Monday, May 12, 2008

Tool Bags

This is my list of L.A. Tool Bags…

+The tool bag who takes 15 minutes to decide what seats he wants in the movie theater with assigned seating. I like the concept of assigned seating, because you can gaurantee yourself a nice spot, but I’ve missed the first five minutes of several movies due to the nitpickiness of the people in fron of me with their seat selectiong. News flash: The screen is 40 feet tall! You can see from wherever you’re sitting! Pick a seat and be done with it

+The tool bag who thinks it’s fun to bring her kids into a starbucks. Kids play. They make noise. They DON’T DRINK COFFEE. Take your kid to a park, tool bag.

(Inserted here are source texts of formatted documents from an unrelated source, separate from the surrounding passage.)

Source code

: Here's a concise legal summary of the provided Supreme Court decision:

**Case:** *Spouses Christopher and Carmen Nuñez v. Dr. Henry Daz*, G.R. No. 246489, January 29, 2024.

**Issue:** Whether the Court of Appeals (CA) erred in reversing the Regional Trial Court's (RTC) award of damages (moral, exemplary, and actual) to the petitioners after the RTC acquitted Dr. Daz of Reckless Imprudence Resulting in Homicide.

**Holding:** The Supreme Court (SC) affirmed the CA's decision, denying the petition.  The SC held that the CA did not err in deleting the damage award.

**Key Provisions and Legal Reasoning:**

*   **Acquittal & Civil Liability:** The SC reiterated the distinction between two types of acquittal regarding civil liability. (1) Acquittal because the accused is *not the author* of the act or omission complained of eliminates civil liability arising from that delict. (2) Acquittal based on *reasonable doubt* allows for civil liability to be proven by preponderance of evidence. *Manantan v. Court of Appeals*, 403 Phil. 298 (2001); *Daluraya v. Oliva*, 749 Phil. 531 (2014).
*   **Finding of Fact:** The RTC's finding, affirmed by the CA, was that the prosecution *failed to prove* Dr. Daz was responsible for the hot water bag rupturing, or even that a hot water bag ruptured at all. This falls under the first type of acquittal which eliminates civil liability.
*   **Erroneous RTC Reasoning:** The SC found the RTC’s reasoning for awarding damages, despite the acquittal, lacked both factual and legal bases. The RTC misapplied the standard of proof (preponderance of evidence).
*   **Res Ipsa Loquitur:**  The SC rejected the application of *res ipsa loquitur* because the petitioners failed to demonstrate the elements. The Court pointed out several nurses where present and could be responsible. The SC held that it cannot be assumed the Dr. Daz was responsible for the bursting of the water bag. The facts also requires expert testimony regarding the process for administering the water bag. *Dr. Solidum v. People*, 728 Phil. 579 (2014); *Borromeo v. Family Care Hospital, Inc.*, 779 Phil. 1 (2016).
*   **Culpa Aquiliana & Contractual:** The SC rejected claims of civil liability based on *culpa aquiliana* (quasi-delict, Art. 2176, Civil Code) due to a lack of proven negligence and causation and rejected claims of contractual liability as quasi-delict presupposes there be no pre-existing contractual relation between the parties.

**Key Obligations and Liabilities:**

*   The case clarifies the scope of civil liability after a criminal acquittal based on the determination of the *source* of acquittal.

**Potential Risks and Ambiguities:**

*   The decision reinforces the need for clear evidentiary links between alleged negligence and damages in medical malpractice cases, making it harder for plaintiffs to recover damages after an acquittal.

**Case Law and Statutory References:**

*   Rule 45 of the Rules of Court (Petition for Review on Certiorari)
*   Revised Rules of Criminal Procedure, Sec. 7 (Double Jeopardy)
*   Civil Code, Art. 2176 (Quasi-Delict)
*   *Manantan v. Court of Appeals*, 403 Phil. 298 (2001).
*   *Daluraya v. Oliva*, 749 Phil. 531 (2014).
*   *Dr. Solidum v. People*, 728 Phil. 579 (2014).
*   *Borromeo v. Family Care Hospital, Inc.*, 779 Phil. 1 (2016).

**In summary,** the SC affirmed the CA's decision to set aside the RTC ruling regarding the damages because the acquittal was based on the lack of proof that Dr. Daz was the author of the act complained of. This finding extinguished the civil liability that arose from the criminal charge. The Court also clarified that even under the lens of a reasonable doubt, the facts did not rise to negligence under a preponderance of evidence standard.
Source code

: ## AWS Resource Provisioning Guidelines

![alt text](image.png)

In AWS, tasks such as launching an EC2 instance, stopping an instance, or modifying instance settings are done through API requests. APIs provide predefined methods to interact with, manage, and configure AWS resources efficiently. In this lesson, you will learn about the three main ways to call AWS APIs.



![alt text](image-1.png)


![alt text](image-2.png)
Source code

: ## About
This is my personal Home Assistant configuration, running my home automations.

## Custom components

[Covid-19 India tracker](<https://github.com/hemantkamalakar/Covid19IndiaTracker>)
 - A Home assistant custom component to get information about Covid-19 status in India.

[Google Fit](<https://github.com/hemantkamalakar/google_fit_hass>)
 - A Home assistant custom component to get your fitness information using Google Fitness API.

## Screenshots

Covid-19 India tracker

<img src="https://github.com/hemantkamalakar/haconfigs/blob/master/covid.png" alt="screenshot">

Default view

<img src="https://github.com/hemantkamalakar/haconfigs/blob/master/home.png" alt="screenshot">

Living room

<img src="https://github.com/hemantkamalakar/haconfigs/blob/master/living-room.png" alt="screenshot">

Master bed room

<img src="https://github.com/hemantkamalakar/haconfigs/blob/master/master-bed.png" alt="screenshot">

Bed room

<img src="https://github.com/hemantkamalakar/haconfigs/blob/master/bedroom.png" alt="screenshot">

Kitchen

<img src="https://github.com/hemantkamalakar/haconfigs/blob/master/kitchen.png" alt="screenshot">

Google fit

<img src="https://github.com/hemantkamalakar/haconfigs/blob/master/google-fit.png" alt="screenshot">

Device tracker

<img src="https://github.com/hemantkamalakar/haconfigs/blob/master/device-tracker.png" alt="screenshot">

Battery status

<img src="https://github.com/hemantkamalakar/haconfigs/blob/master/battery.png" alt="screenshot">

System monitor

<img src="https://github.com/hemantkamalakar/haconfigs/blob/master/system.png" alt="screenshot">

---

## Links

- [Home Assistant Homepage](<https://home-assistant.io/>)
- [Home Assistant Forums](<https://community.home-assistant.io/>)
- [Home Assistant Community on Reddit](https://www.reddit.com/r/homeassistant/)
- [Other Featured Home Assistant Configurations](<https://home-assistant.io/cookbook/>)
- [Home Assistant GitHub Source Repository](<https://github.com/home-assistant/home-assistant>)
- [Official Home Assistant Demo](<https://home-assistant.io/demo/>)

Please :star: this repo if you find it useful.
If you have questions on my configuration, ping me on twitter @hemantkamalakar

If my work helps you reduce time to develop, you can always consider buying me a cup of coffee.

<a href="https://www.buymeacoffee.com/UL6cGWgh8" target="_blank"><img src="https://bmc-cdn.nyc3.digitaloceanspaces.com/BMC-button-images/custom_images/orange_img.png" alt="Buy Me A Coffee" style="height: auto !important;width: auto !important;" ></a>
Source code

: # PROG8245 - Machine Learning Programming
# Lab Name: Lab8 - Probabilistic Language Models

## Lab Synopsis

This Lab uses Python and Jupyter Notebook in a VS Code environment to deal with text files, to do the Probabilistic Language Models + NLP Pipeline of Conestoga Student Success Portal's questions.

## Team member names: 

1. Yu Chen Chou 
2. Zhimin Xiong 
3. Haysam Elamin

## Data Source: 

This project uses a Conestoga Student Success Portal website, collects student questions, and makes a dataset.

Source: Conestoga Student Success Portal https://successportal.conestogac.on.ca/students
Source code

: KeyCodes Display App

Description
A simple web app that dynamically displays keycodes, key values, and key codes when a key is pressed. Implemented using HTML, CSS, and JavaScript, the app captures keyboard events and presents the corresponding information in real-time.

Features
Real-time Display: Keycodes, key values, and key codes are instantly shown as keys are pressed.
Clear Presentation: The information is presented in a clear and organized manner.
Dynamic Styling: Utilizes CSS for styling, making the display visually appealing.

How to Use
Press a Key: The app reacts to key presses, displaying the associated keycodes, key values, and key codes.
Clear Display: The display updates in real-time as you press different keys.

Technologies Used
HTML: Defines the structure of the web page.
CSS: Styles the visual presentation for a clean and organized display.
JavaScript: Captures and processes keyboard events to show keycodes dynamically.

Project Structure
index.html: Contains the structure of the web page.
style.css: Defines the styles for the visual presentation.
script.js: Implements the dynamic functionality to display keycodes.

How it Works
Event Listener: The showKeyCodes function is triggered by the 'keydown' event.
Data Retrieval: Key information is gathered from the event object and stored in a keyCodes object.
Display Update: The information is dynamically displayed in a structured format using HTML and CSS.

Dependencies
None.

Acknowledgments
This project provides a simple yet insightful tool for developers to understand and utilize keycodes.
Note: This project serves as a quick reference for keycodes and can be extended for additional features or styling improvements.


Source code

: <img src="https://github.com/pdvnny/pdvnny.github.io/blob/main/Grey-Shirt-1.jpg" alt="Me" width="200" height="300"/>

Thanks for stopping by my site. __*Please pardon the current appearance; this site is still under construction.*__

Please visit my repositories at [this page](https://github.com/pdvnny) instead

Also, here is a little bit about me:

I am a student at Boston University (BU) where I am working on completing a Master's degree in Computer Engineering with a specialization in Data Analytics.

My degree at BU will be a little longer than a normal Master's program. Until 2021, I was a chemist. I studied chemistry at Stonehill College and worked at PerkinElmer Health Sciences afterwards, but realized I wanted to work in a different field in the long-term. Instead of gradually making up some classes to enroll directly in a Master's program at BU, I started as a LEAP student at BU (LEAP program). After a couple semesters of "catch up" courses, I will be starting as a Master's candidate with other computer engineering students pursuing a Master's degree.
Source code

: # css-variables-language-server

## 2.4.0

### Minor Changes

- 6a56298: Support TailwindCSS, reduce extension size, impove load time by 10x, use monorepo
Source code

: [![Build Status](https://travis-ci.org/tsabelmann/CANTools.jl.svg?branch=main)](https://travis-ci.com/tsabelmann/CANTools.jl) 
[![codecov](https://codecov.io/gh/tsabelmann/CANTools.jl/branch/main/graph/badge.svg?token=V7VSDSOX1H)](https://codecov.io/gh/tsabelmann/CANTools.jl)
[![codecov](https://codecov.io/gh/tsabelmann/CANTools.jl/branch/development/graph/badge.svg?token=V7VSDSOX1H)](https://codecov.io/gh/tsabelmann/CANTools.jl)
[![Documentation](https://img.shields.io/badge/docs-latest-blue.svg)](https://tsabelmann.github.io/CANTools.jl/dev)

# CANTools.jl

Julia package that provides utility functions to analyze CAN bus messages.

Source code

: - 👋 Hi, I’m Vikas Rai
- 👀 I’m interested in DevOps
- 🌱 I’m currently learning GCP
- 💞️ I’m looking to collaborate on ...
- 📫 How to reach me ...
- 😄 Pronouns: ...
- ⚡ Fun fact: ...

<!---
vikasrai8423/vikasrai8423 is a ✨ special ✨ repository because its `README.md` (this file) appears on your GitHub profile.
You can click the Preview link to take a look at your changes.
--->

+The tool bags who wear crocs. Those shoes are not comfortable, and they’re ugly.

+The tool bags who make out at the taco stand. Really? Does the smell of re-heated double processed beef get you that horny?

+The tool bags who spend all their time at the gym on a cell phone. These tool bags walk around with an air of importance, making business calls at the gym. Is that hip? Does that make you cooler than the stodgy businessmen and hipper than the average joe’s trying to sweat off a few pounds. These tool bags don’t even bother to take the best antioxidant. They don’t care how to relieve stress. And they certainly aren’t trying to develop abs on a high fat diet. They’re toolbags with cell phones at the gym. Case closed.